Onder-de-radar-effect
Moet zo’n plaatje dan echt supergoed opvallen, in-your-face zijn om effectief te zijn? Het bizarre antwoord is: “Integendeel!” Lagere attentie is juist effectiever voor de herinnering. In totaal gaat het hier om het “Mere exposure effect”: hoe vaker je iets ziet, hoe leuker je het vindt. Hierover schreef ik al eerder. Het mooie is, dat dit vooral werkt als je je er niet bewust van bent. De reden waarom dit zo werkt is dat wij sociale wezens zijn, en het liefst anderen zoveel mogelijk imiteren. Hiervoor hebben we spiegelneuronen. De meest bekende illustratie daarvan is dat je gaat gapen als je een ander ziet gapen. Maar ook dat verkoopgesprekken beter werken als je het gedrag van je klant imiteert. We hebben echter ook een controlemechanisme in onze hersenen zitten, zodat we niet in de sloot springen omdat Piet dat ook doet. Dat controlemechanisme onderdrukt je automaticsche reactie. Dus als je de iconic trigger té duidelijk ervaart, ga je er bewuster mee om (en dan maak je wellicht een andere keus). Gebeurt dat niet, dan ga je voor de bijl! En dan is je geheugenspoor meteen nog sterker gemaakt.

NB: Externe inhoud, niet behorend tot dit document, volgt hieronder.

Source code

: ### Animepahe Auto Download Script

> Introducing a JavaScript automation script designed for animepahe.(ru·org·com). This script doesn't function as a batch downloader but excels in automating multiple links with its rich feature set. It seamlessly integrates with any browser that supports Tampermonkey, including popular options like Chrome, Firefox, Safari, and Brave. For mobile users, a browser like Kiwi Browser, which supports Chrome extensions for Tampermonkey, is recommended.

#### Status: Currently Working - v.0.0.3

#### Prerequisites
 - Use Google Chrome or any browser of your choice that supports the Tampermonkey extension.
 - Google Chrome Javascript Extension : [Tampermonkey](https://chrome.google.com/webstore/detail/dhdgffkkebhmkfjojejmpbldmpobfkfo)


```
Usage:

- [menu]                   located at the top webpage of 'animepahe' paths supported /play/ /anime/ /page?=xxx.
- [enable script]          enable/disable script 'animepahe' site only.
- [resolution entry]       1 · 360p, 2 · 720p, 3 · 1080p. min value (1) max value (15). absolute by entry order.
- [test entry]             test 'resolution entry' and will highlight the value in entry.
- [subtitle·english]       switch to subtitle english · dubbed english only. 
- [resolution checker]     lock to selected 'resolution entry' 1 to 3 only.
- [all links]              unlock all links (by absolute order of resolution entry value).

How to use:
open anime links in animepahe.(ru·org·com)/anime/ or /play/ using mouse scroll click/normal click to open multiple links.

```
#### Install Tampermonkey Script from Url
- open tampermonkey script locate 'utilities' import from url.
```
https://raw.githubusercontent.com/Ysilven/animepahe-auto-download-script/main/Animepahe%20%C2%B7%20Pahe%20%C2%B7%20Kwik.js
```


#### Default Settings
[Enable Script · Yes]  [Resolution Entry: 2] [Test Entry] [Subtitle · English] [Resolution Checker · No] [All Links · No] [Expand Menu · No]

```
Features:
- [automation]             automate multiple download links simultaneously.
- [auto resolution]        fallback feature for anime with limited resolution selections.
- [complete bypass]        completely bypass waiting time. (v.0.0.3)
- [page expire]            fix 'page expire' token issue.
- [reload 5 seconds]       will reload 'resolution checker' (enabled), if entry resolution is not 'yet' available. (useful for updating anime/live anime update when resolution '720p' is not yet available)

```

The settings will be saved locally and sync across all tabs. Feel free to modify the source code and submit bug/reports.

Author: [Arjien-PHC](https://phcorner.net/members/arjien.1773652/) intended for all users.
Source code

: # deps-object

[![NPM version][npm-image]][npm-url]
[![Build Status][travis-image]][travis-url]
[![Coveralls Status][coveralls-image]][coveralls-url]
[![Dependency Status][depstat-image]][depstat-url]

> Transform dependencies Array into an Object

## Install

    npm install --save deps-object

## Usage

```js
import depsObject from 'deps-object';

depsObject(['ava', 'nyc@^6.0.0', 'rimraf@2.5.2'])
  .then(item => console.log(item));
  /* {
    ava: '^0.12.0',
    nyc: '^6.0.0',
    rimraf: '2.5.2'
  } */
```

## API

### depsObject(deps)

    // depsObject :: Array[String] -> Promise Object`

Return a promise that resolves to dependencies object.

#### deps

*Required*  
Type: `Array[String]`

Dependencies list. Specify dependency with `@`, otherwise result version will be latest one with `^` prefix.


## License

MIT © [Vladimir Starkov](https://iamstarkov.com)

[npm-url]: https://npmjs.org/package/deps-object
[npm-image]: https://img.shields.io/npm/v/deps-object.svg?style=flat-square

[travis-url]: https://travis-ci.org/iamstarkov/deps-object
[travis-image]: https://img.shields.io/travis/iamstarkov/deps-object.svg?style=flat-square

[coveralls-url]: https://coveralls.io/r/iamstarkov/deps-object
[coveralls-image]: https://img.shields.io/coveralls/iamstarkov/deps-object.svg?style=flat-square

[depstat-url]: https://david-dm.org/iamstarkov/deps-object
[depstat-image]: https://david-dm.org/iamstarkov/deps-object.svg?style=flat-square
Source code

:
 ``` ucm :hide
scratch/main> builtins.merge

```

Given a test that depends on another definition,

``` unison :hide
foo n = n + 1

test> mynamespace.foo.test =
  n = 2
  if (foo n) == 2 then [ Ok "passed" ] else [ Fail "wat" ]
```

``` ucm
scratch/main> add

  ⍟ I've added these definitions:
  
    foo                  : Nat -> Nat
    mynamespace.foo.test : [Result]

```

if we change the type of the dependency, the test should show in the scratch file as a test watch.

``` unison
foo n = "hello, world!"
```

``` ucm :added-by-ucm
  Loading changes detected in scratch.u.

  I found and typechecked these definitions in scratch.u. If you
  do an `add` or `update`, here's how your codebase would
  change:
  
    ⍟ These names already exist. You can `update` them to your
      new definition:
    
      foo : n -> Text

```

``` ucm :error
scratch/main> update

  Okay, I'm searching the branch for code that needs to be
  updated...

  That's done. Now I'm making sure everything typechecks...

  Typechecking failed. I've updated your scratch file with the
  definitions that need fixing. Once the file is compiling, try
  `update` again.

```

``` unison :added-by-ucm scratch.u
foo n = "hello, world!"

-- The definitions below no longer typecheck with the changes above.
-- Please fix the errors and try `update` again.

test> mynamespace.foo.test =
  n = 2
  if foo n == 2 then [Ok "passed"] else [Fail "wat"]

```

Een mooie uitdaging voor instoremarketingbureaus: Hoe vertaal je de iconic trigger door naar winkelmaterialen? Maar omgekeerd ook: hoe maak je een commercial met een iconic trigger die in de winkel goed past? En hoe laat je dit opvallen, maar niet teveel? Kraak je die code, dan stijgen je verkopen enorm!